Trump wants back in to Australia's trade deal

Getty Images/PoolPresident Donald Trump.
  • Sen. Ben Sasse said on Thursday that President Donald Trump had told two advisers to look into getting the US back into the Trans-Pacific Partnership.
  • Trump pulled the US out of the TPP two days after taking office.
  • The move would be a reversal of Trump’s recent protectionist trade rhetoric.

President Donald Trump appears to be reversing course on a major multilateral trade deal.

Republican Sen.

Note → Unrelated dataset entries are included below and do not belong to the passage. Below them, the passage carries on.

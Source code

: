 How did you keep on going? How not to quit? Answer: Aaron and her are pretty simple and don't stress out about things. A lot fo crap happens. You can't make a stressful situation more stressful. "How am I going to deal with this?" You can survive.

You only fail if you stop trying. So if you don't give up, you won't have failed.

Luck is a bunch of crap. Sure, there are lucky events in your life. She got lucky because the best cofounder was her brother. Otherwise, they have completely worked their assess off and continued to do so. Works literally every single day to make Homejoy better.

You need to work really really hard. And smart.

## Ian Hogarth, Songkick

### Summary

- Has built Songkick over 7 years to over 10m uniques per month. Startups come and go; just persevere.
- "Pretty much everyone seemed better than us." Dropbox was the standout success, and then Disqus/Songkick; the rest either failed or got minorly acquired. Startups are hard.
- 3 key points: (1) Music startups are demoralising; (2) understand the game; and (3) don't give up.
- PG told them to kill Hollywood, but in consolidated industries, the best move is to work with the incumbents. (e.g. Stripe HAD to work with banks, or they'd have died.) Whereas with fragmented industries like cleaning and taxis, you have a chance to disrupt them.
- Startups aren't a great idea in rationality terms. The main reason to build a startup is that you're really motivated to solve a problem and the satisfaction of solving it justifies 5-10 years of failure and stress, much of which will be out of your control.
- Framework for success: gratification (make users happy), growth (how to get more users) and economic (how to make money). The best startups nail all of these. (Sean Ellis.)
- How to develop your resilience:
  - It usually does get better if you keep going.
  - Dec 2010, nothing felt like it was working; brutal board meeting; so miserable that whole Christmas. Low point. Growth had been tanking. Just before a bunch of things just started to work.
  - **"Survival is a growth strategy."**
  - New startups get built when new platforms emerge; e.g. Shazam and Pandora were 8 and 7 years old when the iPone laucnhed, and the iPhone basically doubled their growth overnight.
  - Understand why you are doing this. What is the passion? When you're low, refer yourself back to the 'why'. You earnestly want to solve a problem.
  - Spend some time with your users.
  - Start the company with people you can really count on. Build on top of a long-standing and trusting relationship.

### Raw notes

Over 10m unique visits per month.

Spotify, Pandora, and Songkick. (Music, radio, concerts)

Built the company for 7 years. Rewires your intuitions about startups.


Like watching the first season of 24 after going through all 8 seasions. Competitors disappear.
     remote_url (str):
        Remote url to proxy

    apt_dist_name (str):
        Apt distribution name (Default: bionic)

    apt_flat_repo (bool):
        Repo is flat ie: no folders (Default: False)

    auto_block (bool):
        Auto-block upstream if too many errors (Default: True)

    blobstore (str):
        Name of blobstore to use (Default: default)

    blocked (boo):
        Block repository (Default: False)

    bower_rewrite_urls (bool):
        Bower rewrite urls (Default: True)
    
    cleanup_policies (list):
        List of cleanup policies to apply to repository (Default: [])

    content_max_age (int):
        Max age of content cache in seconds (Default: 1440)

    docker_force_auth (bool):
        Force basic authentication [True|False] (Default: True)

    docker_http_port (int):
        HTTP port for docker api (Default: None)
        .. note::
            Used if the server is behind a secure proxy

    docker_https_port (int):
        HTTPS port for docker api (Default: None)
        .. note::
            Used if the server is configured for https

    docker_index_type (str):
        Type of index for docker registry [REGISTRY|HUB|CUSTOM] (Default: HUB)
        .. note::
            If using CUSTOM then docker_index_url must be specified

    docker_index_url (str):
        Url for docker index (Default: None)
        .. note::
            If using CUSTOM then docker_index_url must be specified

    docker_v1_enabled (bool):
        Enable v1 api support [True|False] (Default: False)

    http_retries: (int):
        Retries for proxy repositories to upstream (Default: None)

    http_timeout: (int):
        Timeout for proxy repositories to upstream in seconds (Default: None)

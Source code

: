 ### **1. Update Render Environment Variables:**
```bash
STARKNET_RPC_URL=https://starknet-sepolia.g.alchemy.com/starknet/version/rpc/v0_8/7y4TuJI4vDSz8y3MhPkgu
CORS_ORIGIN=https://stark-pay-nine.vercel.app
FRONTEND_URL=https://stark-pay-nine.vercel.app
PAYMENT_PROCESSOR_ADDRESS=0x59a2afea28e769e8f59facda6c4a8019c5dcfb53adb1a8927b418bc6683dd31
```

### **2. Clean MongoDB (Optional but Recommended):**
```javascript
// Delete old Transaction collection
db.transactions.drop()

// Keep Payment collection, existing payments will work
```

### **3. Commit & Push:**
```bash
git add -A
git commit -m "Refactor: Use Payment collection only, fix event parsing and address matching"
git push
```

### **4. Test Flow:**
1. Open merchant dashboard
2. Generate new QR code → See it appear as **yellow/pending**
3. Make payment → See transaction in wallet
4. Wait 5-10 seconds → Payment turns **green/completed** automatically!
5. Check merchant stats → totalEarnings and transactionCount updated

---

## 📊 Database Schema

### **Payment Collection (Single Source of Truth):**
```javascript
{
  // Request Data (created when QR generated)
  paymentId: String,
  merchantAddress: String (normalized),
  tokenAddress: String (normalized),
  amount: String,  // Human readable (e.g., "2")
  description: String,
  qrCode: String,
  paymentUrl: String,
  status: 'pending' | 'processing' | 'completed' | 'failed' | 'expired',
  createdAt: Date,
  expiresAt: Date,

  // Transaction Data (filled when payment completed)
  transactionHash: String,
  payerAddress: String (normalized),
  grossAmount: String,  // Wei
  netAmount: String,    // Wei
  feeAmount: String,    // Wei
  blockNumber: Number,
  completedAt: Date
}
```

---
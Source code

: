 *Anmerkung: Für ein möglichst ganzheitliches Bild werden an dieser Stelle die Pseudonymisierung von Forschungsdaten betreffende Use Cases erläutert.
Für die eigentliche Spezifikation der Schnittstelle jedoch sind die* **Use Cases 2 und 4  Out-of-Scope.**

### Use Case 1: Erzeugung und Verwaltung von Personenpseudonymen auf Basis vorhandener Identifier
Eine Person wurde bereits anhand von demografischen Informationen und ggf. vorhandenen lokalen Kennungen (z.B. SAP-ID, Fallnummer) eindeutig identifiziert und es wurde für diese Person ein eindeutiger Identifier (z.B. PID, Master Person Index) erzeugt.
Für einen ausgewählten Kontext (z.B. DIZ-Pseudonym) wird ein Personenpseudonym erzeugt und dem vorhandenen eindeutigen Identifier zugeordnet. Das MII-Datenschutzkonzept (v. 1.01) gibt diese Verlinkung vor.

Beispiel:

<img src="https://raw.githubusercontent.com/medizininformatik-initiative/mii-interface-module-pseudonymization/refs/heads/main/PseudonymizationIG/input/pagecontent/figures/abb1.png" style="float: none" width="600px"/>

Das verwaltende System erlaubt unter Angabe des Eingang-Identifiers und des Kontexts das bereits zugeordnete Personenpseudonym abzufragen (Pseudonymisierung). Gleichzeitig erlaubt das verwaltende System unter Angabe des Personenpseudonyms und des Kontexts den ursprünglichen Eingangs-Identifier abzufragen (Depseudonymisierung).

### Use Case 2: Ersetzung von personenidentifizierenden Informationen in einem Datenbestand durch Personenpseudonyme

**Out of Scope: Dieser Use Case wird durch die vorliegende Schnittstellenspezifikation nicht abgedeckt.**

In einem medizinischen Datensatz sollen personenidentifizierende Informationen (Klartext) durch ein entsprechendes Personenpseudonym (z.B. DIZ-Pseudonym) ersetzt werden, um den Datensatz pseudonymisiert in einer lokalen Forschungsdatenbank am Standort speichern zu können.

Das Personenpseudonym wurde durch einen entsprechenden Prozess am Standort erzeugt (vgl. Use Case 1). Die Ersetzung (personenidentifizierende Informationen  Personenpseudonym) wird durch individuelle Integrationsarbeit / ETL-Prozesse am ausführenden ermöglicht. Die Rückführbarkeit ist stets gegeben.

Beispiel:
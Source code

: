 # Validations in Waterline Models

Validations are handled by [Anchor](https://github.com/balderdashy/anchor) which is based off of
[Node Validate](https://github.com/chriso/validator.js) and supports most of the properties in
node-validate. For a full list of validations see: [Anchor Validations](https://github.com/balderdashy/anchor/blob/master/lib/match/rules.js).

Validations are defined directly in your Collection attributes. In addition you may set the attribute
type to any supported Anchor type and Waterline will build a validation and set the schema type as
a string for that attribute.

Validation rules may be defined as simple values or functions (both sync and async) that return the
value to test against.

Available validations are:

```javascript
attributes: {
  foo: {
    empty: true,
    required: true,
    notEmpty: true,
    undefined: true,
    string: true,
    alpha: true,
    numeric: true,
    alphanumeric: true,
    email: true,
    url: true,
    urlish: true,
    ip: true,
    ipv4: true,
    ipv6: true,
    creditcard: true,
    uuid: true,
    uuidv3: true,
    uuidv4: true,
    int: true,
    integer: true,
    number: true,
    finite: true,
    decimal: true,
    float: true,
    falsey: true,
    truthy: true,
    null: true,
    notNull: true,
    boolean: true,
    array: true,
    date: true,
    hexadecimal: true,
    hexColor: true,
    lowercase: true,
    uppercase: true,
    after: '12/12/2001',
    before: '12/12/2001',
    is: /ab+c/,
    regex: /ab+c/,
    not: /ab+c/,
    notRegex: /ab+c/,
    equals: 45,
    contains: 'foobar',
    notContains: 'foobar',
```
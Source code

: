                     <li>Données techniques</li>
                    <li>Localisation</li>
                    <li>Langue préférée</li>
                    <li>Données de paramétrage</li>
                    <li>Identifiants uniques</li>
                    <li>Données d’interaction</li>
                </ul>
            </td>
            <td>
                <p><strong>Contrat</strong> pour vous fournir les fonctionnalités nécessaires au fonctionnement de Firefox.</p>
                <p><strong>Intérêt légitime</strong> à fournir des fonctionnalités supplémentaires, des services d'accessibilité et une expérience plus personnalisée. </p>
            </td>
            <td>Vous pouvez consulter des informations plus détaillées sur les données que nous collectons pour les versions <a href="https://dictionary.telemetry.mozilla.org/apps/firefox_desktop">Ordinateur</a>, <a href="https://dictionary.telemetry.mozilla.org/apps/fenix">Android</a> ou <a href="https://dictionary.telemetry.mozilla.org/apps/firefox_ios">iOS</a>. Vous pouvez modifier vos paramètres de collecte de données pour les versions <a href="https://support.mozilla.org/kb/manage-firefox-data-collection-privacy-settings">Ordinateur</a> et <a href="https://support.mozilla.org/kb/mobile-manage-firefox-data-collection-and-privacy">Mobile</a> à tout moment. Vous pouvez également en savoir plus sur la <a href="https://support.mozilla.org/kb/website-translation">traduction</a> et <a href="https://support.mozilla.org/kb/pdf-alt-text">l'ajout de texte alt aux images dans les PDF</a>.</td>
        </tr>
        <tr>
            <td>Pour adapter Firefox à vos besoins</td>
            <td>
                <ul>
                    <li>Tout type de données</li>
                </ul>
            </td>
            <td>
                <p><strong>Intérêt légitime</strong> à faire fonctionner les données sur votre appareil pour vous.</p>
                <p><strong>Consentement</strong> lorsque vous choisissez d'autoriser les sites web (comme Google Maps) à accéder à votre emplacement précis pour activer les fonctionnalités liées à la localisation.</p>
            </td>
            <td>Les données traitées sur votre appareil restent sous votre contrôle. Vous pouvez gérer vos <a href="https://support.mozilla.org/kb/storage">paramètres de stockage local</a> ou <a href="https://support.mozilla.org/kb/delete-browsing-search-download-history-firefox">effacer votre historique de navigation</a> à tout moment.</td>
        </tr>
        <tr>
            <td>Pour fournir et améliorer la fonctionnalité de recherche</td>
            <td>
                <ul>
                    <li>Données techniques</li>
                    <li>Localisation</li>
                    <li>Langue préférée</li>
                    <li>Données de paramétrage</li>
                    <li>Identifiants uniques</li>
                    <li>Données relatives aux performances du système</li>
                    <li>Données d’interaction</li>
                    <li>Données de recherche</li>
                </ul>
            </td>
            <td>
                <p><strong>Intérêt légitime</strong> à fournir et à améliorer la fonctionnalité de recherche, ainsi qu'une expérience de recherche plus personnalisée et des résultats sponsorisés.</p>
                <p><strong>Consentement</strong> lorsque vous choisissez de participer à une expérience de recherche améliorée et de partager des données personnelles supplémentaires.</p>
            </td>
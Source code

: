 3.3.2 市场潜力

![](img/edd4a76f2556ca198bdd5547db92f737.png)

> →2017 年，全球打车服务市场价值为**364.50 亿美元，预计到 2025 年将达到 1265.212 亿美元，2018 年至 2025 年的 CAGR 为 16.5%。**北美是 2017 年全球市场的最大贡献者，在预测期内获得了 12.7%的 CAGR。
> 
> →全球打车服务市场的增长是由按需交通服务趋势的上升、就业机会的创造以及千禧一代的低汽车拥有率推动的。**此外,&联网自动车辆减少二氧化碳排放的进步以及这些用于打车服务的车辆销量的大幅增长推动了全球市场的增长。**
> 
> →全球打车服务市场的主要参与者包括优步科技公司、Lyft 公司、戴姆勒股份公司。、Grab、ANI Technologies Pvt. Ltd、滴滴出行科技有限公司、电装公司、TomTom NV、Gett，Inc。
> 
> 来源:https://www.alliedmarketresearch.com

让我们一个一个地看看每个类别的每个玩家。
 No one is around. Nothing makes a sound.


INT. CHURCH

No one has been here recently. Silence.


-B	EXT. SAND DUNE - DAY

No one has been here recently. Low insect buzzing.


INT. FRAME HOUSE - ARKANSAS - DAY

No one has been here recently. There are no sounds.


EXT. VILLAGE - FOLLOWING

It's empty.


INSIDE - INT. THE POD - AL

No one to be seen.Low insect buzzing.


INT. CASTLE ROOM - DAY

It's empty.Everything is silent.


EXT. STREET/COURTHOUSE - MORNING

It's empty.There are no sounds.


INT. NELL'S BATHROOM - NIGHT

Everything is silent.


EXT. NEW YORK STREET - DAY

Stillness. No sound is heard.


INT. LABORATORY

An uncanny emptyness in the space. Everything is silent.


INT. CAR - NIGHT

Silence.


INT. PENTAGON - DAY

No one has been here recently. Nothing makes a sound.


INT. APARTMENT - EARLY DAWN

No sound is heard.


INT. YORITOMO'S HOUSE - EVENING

Ben Sasse, a staunch free-trade advocate, told reporters Thursday that during a White House meeting earlier in the day, Trump directed Larry Kudlow, the director of the National Economic Council, and Robert Lighthizer, the US trade representative, to reenter negotiations to get the US back into the Trans-Pacific Partnership.

The TPP, crafted most extensively by the Obama administration, spanned 12 countries around the Pacific Rim, including Japan, Australia, Mexico, and Canada. Though President Barack Obama signed the deal in February 2016, Trump yanked the US out of the agreement two days after his inauguration the following January.

The other 11 countries last month signed a new agreement, called the Comprehensive and Progressive Agreement for Trans-Pacific Partnership.

“The best thing the United States can do to push back against Chinese cheating now is to lead the other eleven Pacific nations that believe in free trade and the rule of law,” Sasse said in a statement after the meeting. “It is good news that today the president directed Larry Kudlow and Ambassador Lighthizer to negotiate US entry into TPP.”

Though Trump trashed the TPP during his 2016 campaign, once calling it a “rape of our country,” he suggested in January that the US could get back into the deal if terms were improved. But many nations in the TPP have said the White House never engaged in serious talks about it.

Meanwhile, Trump has recently taken several protectionist trade measures, including announcing tariffs on imports of steel, aluminium, and certain Chinese goods worth $US50 billion annually.

Despite Trump’s fiery rhetoric, Kudlow suggested late last week that the president was attempting to find a “coalition of the willing” to take on China over trade – some lawmakers and experts speculated that the “coalition” could be the TPP nations.

Sen. John Thune, the third-highest ranking GOP senator, also said that Trump directed staffers to look into rejoining the TPP.

“He was very, I would say, bullish about that,” Thune told reporters.

The move is likely to delight free trade Republicans who were concerned about Trump’s recent trade decisions. But, not everyone was happy with the news. Richard Trumka, the president of the massive labour organisation ADL-CIO, blasted the move by Trump as an affront to American workers.

[email protected] #TPP was killed because it failed America’s workers and it should remain dead,”Trumka tweeted. “There is no conceivable way to revive it without totally betraying working people.”